Task to complete: Return the exact lines from the one containing "for (nn = 0;" through the final line of the material below, with both ends kept.

Entries supplied:
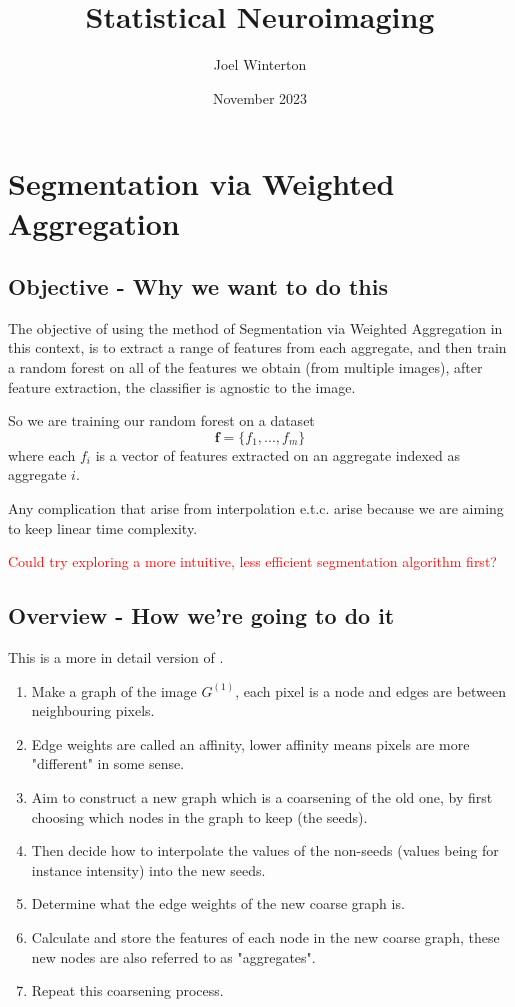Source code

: \documentclass{report}
\title{Statistical Neuroimaging}
\author{Joel Winterton}
\date{November 2023}
\begin{document}
\maketitle
\tableofcontents

\chapter{Segmentation via Weighted Aggregation}

\section{Objective - Why we want to do this}
The objective of using the method of Segmentation via Weighted Aggregation in this context, is to extract a range of features from each aggregate, and then train a random forest on all of the features we obtain (from multiple images), after feature extraction, the classifier is agnostic to the image. 

So we are training our random forest on a dataset 
\[\mathbf{f} = \{f_1, ... , f_m\}\]
where each $f_i$ is a vector of features extracted on an aggregate indexed as aggregate $i$.

Any complication that arise from interpolation e.t.c. arise because we are aiming to keep linear time complexity. 

\textcolor{red}{Could try exploring a more intuitive, less efficient segmentation algorithm first?}

\section{Overview - How we're going to do it}
This is a more in detail version of \cite{sharon_galun_sharon_basri_brandt_2006}.
\begin{enumerate}

\item Make a graph of the image $G^{(1)}$, each pixel is a node and edges are between neighbouring pixels. 
\item Edge weights are called an affinity, lower affinity means pixels are more "different" in some sense.
\item Aim to construct a new graph which is a coarsening of the old one, by first choosing which nodes in the graph to keep (the seeds).
\item Then decide how to interpolate the values of the non-seeds (values being for instance intensity) into the new seeds.
\item Determine what the edge weights of the new coarse graph is. 
\item Calculate and store the features of each node in the new coarse graph, these new nodes are also referred to as "aggregates". 
\item Repeat this coarsening process. 
\end{enumerate}
\end{document}
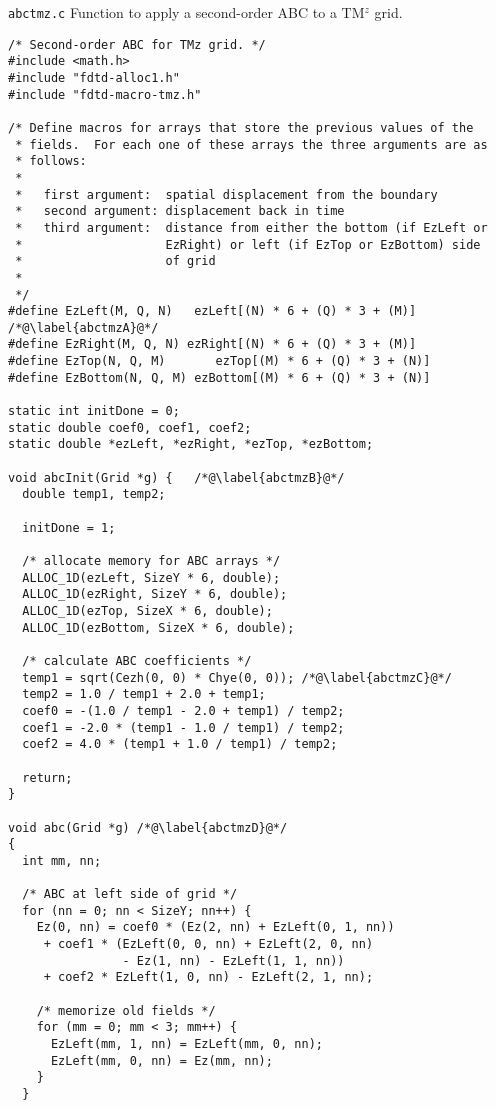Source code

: \begin{program}
{\tt abctmz.c}  Function to apply a second-order ABC to a TM$^z$ grid.
\label{pro:abctmz}
\codemiddle
\begin{lstlisting}
/* Second-order ABC for TMz grid. */
#include <math.h>
#include "fdtd-alloc1.h"
#include "fdtd-macro-tmz.h"

/* Define macros for arrays that store the previous values of the
 * fields.  For each one of these arrays the three arguments are as
 * follows:
 *
 *   first argument:  spatial displacement from the boundary
 *   second argument: displacement back in time
 *   third argument:  distance from either the bottom (if EzLeft or
 *                    EzRight) or left (if EzTop or EzBottom) side
 *                    of grid
 *                    
 */
#define EzLeft(M, Q, N)   ezLeft[(N) * 6 + (Q) * 3 + (M)] /*@\label{abctmzA}@*/
#define EzRight(M, Q, N) ezRight[(N) * 6 + (Q) * 3 + (M)]
#define EzTop(N, Q, M)       ezTop[(M) * 6 + (Q) * 3 + (N)]
#define EzBottom(N, Q, M) ezBottom[(M) * 6 + (Q) * 3 + (N)]

static int initDone = 0;
static double coef0, coef1, coef2;
static double *ezLeft, *ezRight, *ezTop, *ezBottom;

void abcInit(Grid *g) {   /*@\label{abctmzB}@*/
  double temp1, temp2;
  
  initDone = 1;

  /* allocate memory for ABC arrays */
  ALLOC_1D(ezLeft, SizeY * 6, double);
  ALLOC_1D(ezRight, SizeY * 6, double);
  ALLOC_1D(ezTop, SizeX * 6, double);
  ALLOC_1D(ezBottom, SizeX * 6, double);

  /* calculate ABC coefficients */
  temp1 = sqrt(Cezh(0, 0) * Chye(0, 0)); /*@\label{abctmzC}@*/
  temp2 = 1.0 / temp1 + 2.0 + temp1;
  coef0 = -(1.0 / temp1 - 2.0 + temp1) / temp2;
  coef1 = -2.0 * (temp1 - 1.0 / temp1) / temp2;
  coef2 = 4.0 * (temp1 + 1.0 / temp1) / temp2;

  return;
} 

void abc(Grid *g) /*@\label{abctmzD}@*/
{
  int mm, nn;

  /* ABC at left side of grid */
  for (nn = 0; nn < SizeY; nn++) {
    Ez(0, nn) = coef0 * (Ez(2, nn) + EzLeft(0, 1, nn))
     + coef1 * (EzLeft(0, 0, nn) + EzLeft(2, 0, nn)
                - Ez(1, nn) - EzLeft(1, 1, nn))
     + coef2 * EzLeft(1, 0, nn) - EzLeft(2, 1, nn);

    /* memorize old fields */ 
    for (mm = 0; mm < 3; mm++) {
      EzLeft(mm, 1, nn) = EzLeft(mm, 0, nn);
      EzLeft(mm, 0, nn) = Ez(mm, nn);
    }
  }
  

\end{lstlisting}
\end{program}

Answer:
  for (nn = 0; nn < SizeY; nn++) {
    Ez(0, nn) = coef0 * (Ez(2, nn) + EzLeft(0, 1, nn))
     + coef1 * (EzLeft(0, 0, nn) + EzLeft(2, 0, nn)
                - Ez(1, nn) - EzLeft(1, 1, nn))
     + coef2 * EzLeft(1, 0, nn) - EzLeft(2, 1, nn);

    /* memorize old fields */ 
    for (mm = 0; mm < 3; mm++) {
      EzLeft(mm, 1, nn) = EzLeft(mm, 0, nn);
      EzLeft(mm, 0, nn) = Ez(mm, nn);
    }
  }
  

\end{lstlisting}
\end{program}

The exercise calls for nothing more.